Un mince soupir fila à travers ses lèvres tandis qu'elle plissait les yeux, jetant un coup d'œil au grand tableau de liège recouvrant la quasi totalité de l'un de ses murs.
- Vous avez une limite de temps à respecter, Mademoiselle Smile ? S'enquit-elle en se levant de son siège de cuir. Rapidement ? Oui, oui. J'ai sa fiche sous les yeux.
Amy DiNato s'approcha de ladite fiche, son téléphone portable dernier cri toujours collé à l'oreille. Face à son tableau, elle fit courir son regard sur la carte de Washington, les photos, adresses, post-it, fils rouges, indices et autres objets divers épinglés au liège. Elle s'arrêta sur une fiche rouge titrée "affaire November". Les différentes photos qui y étaient jointes réveillèrent en elle les souvenirs de l'affaire qui avait secouée la presse un mois auparavant.

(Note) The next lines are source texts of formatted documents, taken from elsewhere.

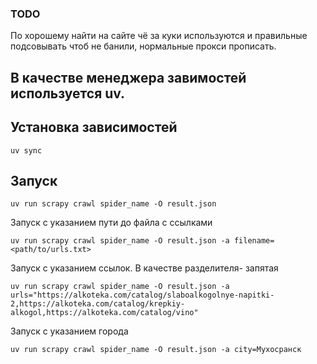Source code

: ### TODO

По хорошему найти на сайте чё за куки используются и правильные подсовывать чтоб не банили, нормальные прокси прописать.

## В качестве менеджера завимостей используется uv.

## Установка зависимостей
```
uv sync
```

## Запуск
```
uv run scrapy crawl spider_name -O result.json
```

Запуск с указанием пути до файла с ссылками

```
uv run scrapy crawl spider_name -O result.json -a filename=<path/to/urls.txt>
```

Запуск с указанием ссылок. В качестве разделителя- запятая

```
uv run scrapy crawl spider_name -O result.json -a urls="https://alkoteka.com/catalog/slaboalkogolnye-napitki-2,https://alkoteka.com/catalog/krepkiy-alkogol,https://alkoteka.com/catalog/vino" 
```

Запуск с указанием города

```
uv run scrapy crawl spider_name -O result.json -a city=Мухосранск
```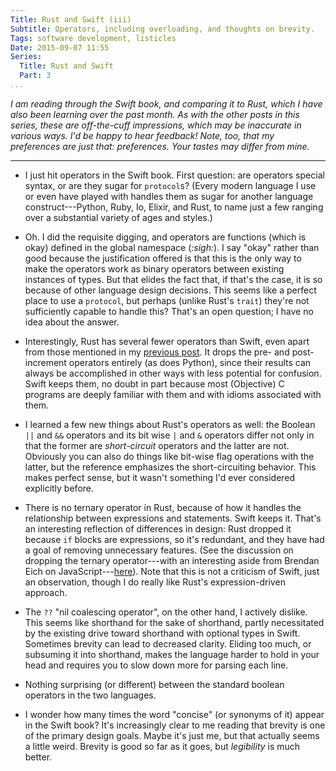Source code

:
 ```yaml
---
Title: Rust and Swift (iii)
Subtitle: Operators, including overloading, and thoughts on brevity.
Tags: software development, listicles
Date: 2015-09-07 11:55
Series:
  Title: Rust and Swift
  Part: 3
...
```


<i class="editorial">I am reading through the Swift book, and comparing it to
Rust, which I have also been learning over the past month. As with the other
posts in this series, these are off-the-cuff impressions, which may be
inaccurate in various ways. I'd be happy to hear feedback! Note, too, that my
preferences are just that: preferences. Your tastes may differ from mine.</i>

---

-   I just hit operators in the Swift book. First question: are operators
    special syntax, or are they sugar for `protocol`s? (Every modern language I
    use or even have played with handles them as sugar for another language
    construct---Python, Ruby, Io, Elixir, and Rust, to name just a few ranging
    over a substantial variety of ages and styles.)

-   Oh. I did the requisite digging, and operators are functions (which is okay)
    defined in the global namespace (_:sigh:_). I say "okay" rather than good
    because the justification offered is that this is the only way to make the
    operators work as binary operators between existing instances of types. But
    that elides the fact that, if that's the case, it is so because of other
    language design decisions. This seems like a perfect place to use a
    `protocol`, but perhaps (unlike Rust's `trait`) they're not sufficiently
    capable to handle this? That's an open question; I have no idea about the
    answer.

-   Interestingly, Rust has several fewer operators than Swift, even apart from
    those mentioned in my [previous post][ii]. It drops the pre- and
    post-increment operators entirely (as does Python), since their results can
    always be accomplished in other ways with less potential for confusion.
    Swift keeps them, no doubt in part because most (Objective) C programs are
    deeply familiar with them and with idioms associated with them.

-   I learned a few new things about Rust's operators as well: the Boolean `||`
    and `&&` operators and its bit wise `|` and `&` operators differ not only in
    that the former are *short-circuit* operators and the latter are not.
    Obviously you can also do things like bit-wise flag operations with the
    latter, but the reference emphasizes the short-circuiting behavior. This
    makes perfect sense, but it wasn't something I'd ever considered explicitly
    before.

-   There is no ternary operator in Rust, because of how it handles the
    relationship between expressions and statements. Swift keeps it. That's an
    interesting reflection of differences in design: Rust dropped it because
    `if` blocks are expressions, so it's redundant, and they have had a goal of
    removing unnecessary features. (See the discussion on dropping the ternary
    operator---with an interesting aside from Brendan Eich on
    JavaScript---[here][#1698]). Note that this is not a criticism of Swift,
    just an observation, though I do really like Rust's expression-driven
    approach.

-   The `??` "nil coalescing operator", on the other hand, I actively dislike.
    This seems like shorthand for the sake of shorthand, partly necessitated by
    the existing drive toward shorthand with optional types in Swift. Sometimes
    brevity can lead to decreased clarity. Eliding too much, or subsuming it
    into shorthand, makes the language harder to hold in your head and requires
    you to slow down more for parsing each line.

-   Nothing surprising (or different) between the standard boolean operators in
    the two languages.

-   I wonder how many times the word "concise" (or synonyms of it) appear in the
    Swift book? It's increasingly clear to me reading that brevity is one of the
    primary design goals. Maybe it's just me, but that actually seems a little
    weird. Brevity is good so far as it goes, but *legibility* is much better.

[ii]: http://www.chriskrycho.com/2015/rust-and-swift-ii.html
[#1698]: https://github.com/rust-lang/rust/issues/1698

Certes, elle n'y avait pas participé. Mais son âme de détective et sa curiosité insatiable l'avait forcée à établir une petite fiche pour suivre l'enquête, puis le jugement, au jour le jour. De plus, la jeune femme avait déjà travaillé pour l'avocate Peaceful Smile. Le courant était plutôt bien passé entre les deux femmes.

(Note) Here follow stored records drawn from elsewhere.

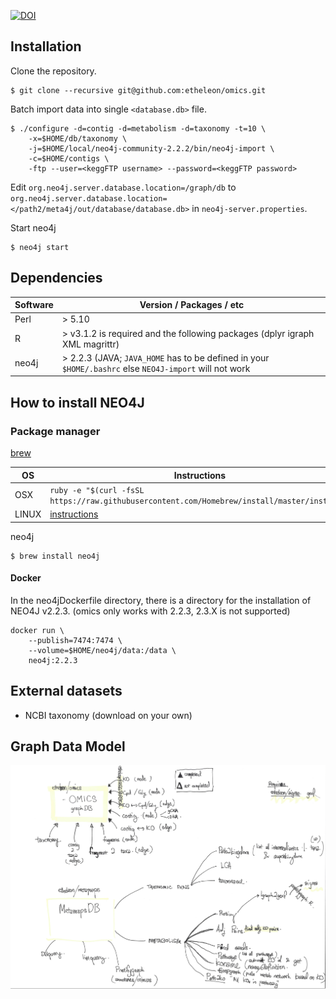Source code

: [![DOI](https://zenodo.org/badge/19045/etheleon/omics.svg)](https://zenodo.org/badge/latestdoi/19045/etheleon/omics)


## Installation

Clone the repository.

```
$ git clone --recursive git@github.com:etheleon/omics.git
```

Batch import data into single `<database.db>` file.

```
$ ./configure -d=contig -d=metabolism -d=taxonomy -t=10 \
    -x=$HOME/db/taxonomy \
    -j=$HOME/local/neo4j-community-2.2.2/bin/neo4j-import \
    -c=$HOME/contigs \
    -ftp --user=<keggFTP username> --password=<keggFTP password>
```

Edit `org.neo4j.server.database.location=/graph/db` to `org.neo4j.server.database.location=</path2/meta4j/out/database/database.db>` in `neo4j-server.properties`.

Start neo4j

```
$ neo4j start
```

## Dependencies

| Software | Version / Packages / etc                                                                             |
| ----     | ----                                                                                                 |
| Perl     | > 5.10                                                                                               |
| R        | > v3.1.2 is required and the following packages (dplyr igraph XML magrittr)                          |
| neo4j    | > 2.2.3 (JAVA; `JAVA_HOME` has to be defined in your `$HOME/.bashrc` else `NEO4J-import` will not work |

## How to install NEO4J

### Package manager

[brew](http://brew.sh/)

| OS    | Instructions                                                                                                    |
| ---   | ---                                                                                                             |
| OSX   | `ruby -e "$(curl -fsSL https://raw.githubusercontent.com/Homebrew/install/master/install)"`                     |
| LINUX | [instructions](https://www.digitalocean.com/community/tutorials/how-to-install-and-use-linuxbrew-on-a-linux-vps)|

neo4j

```
$ brew install neo4j
```

#### Docker

In the neo4jDockerfile directory, there is a directory for the installation of NEO4J v2.2.3. (omics only works with 2.2.3, 2.3.X is not supported)

```
docker run \
    --publish=7474:7474 \
    --volume=$HOME/neo4j/data:/data \
    neo4j:2.2.3
```

## External datasets

* NCBI taxonomy (download on your own)

## Graph Data Model

![workflow](./workflow.png)
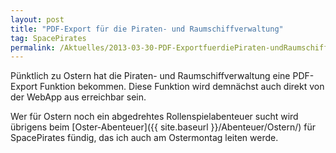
 ```yaml
---
layout: post
title: "PDF-Export für die Piraten- und Raumschiffverwaltung"
tag: SpacePirates
permalink: /Aktuelles/2013-03-30-PDF-ExportfuerdiePiraten-undRaumschiffverwaltung
---
```


Pünktlich zu Ostern hat die Piraten- und Raumschiffverwaltung eine PDF-Export Funktion bekommen. Diese Funktion wird demnächst auch direkt von der WebApp aus erreichbar sein.

Wer für Ostern noch ein abgedrehtes Rollenspielabenteuer sucht wird übrigens beim [Oster-Abenteuer]({{ site.baseurl }}/Abenteuer/Ostern/) für SpacePirates fündig, das ich auch am Ostermontag leiten werde.
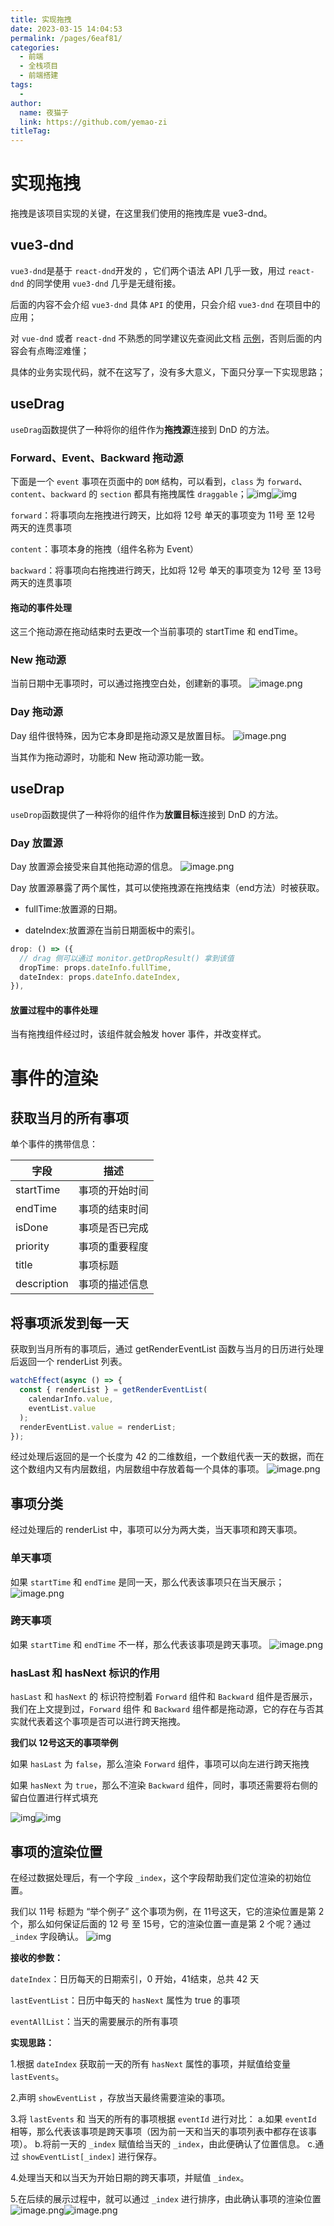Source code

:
 ```yaml
---
title: 实现拖拽
date: 2023-03-15 14:04:53
permalink: /pages/6eaf81/
categories:
  - 前端
  - 全栈项目
  - 前端搭建
tags:
  - 
author: 
  name: 夜猫子
  link: https://github.com/yemao-zi
titleTag: 
---
```

# 实现拖拽

拖拽是该项目实现的关键，在这里我们使用的拖拽库是  vue3-dnd。

## vue3-dnd

`vue3-dnd`是基于 `react-dnd`开发的 ，它们两个语法 API 几乎一致，用过 `react-dnd` 的同学使用 `vue3-dnd` 几乎是无缝衔接。

后面的内容不会介绍 `vue3-dnd` 具体 `API` 的使用，只会介绍 `vue3-dnd` 在项目中的应用；

对 `vue-dnd` 或者 `react-dnd` 不熟悉的同学建议先查阅此文档 [示例](https://hcg1023.github.io/vue3-dnd/example/)，否则后面的内容会有点晦涩难懂；

具体的业务实现代码，就不在这写了，没有多大意义，下面只分享一下实现思路；

## useDrag

`useDrag`函数提供了一种将你的组件作为**拖拽源**连接到 DnD 的方法。



### **Forward、Event、Backward 拖动源**

下面是一个 `event` 事项在页面中的 `DOM` 结构，可以看到，`class` 为 `forward`、`content`、`backward` 的 `section` 都具有拖拽属性 `draggable`；![img](https://s2.loli.net/2023/03/15/sRruPxYn27BhIDo.png)![img](https://cdn.nlark.com/yuque/0/2022/png/275583/1666138694209-63ae26c1-a128-4df3-b26c-834fdd03a21b.png)

`forward`：将事项向左拖拽进行跨天，比如将 12号 单天的事项变为 11号 至 12号 两天的连贯事项

`content`：事项本身的拖拽（组件名称为 Event）

`backward`：将事项向右拖拽进行跨天，比如将 12号 单天的事项变为 12号 至 13号 两天的连贯事项

#### **拖动的事件处理**

这三个拖动源在拖动结束时去更改一个当前事项的 startTime 和 endTime。

### New 拖动源

当前日期中无事项时，可以通过拖拽空白处，创建新的事项。
![image.png](https://s2.loli.net/2023/03/15/yRuW3bpq8Y4wjnC.png)

### Day 拖动源

Day 组件很特殊，因为它本身即是拖动源又是放置目标。
![image.png](https://s2.loli.net/2023/03/15/ej4Tfw2oiaktZIY.png)

当其作为拖动源时，功能和 New 拖动源功能一致。

## useDrap

`useDrop`函数提供了一种将你的组件作为**放置目标**连接到 DnD 的方法。

### Day 放置源

Day 放置源会接受来自其他拖动源的信息。
![image.png](https://s2.loli.net/2023/03/15/57Ve3qxgoYMWlfh.png)

Day 放置源暴露了两个属性，其可以使拖拽源在拖拽结束（end方法）时被获取。

- fullTime:放置源的日期。

- dateIndex:放置源在当前日期面板中的索引。

```ts
drop: () => ({
  // drag 侧可以通过 monitor.getDropResult() 拿到该值
  dropTime: props.dateInfo.fullTime,
  dateIndex: props.dateInfo.dateIndex,
}),
```

#### 放置过程中的事件处理

当有拖拽组件经过时，该组件就会触发 hover 事件，并改变样式。

# 事件的渲染

## 获取当月的所有事项

单个事件的携带信息：

| 字段        | 描述           |
| ----------- | -------------- |
| startTime   | 事项的开始时间 |
| endTime     | 事项的结束时间 |
| isDone      | 事项是否已完成 |
| priority    | 事项的重要程度 |
| title       | 事项标题       |
| description | 事项的描述信息 |

## 将事项派发到每一天

获取到当月所有的事项后，通过 getRenderEventList 函数与当月的日历进行处理后返回一个 renderList 列表。

```ts
watchEffect(async () => {
  const { renderList } = getRenderEventList(
    calendarInfo.value,
    eventList.value
  );
  renderEventList.value = renderList;
});
```

经过处理后返回的是一个长度为 42 的二维数组，一个数组代表一天的数据，而在这个数组内又有内层数组，内层数组中存放着每一个具体的事项。
![image.png](https://s2.loli.net/2023/03/15/qJrCDH8j5vlRnE4.png)

## 事项分类

经过处理后的 renderList 中，事项可以分为两大类，当天事项和跨天事项。

### 单天事项

如果 `startTime` 和 `endTime` 是同一天，那么代表该事项只在当天展示；
![image.png](https://s2.loli.net/2023/03/15/H7UyFsbTQX9fI1w.png)

### 跨天事项

如果 `startTime` 和 `endTime` 不一样，那么代表该事项是跨天事项。
![image.png](https://s2.loli.net/2023/09/05/xIjsaybpM6Q2KoJ.png)

### hasLast 和 hasNext 标识的作用

`hasLast` 和 `hasNext` 的 标识符控制着 `Forward` 组件和 `Backward` 组件是否展示，我们在上文提到过，`Forward` 组件 和 `Backward` 组件都是拖动源，它的存在与否其实就代表着这个事项是否可以进行跨天拖拽。

**我们以 12号这天的事项举例**

如果 `hasLast` 为 `false`，那么渲染 `Forward` 组件，事项可以向左进行跨天拖拽

如果 `hasNext` 为 `true`，那么不渲染 `Backward` 组件，同时，事项还需要将右侧的留白位置进行样式填充

![img](https://s2.loli.net/2023/03/15/Kvd8imjQxrRF5h2.png)![img](https://s2.loli.net/2023/03/15/vzZMfxomIkgX9CJ.png)

## 事项的渲染位置

在经过数据处理后，有一个字段 `_index`，这个字段帮助我们定位渲染的初始位置。

我们以 11号 标题为 “举个例子” 这个事项为例，在 11号这天，它的渲染位置是第 2 个，那么如何保证后面的 12 号 至 15号，它的渲染位置一直是第 2 个呢？通过 `_index` 字段确认。
![img](https://s2.loli.net/2023/03/15/qBLM6cQDb7eNyr9.png)

**接收的参数：**

`dateIndex`：日历每天的日期索引，0 开始，41结束，总共 42 天

`lastEventList`：日历中每天的 `hasNext` 属性为 true 的事项

`eventAllList`：当天的需要展示的所有事项

**实现思路：**

1.根据 `dateIndex` 获取前一天的所有 `hasNext` 属性的事项，并赋值给变量 `lastEvents`。

2.声明 `showEventList` ，存放当天最终需要渲染的事项。

3.将 `lastEvents` 和 当天的所有的事项根据 `eventId` 进行对比：
	a.如果 `eventId` 相等，那么代表该事项是跨天事项（因为前一天和当天的事项列表中都存在该事项）。
	b.将前一天的 `_index` 赋值给当天的 `_index`，由此便确认了位置信息。
	c.通过 `showEventList[_index]` 进行保存。

4.处理当天和以当天为开始日期的跨天事项，并赋值 `_index`。

5.在后续的展示过程中，就可以通过 `_index` 进行排序，由此确认事项的渲染位置
![image.png](https://s2.loli.net/2023/03/15/ulqKUBxFIOC9bJr.png)![image.png](https://s2.loli.net/2023/03/15/ui5WfcbgX1tY8eM.png)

- Et donc, vous voulez que je trouve qu- ... Oui, oui ... Oh. D'accord. Sans que personne ne vous soupçonne, vous, d'être à sa recherche, c'est ça ? Oui.
Hochant machinalement la tête au son de la voix de son interlocutrice, Amy DiNato fit demi-tour vers son bureau et s'empara d'un post-it rose en forme de fleur. Elle griffonna rapidement le nom que l'avocate lui dictait, puis fourra le bout de papier dans la poche de son superbe imperméable noir huilé, accroché à un portant.
- Bien. On se dit demain, 21h, au Pink Squirrel's Cafe. Même mode opératoire que d'habitude pour récupérer les informations. ... A demain.
La jeune americano-italienne éloigna le combiné de son oreille pour mettre fin à la conversation. Elle enfila rapidement son imper, glissa son portable dans l'une des larges poches, un calepin et deux stylos dans l'autre, et sortit à pas rapides de son bureau pour en claquer la porte dans son dos.
Elle traversa rapidement un long couloir sobre pour arriver à la porte d'entrée, qu'elle ouvrit et referma dans la seconde.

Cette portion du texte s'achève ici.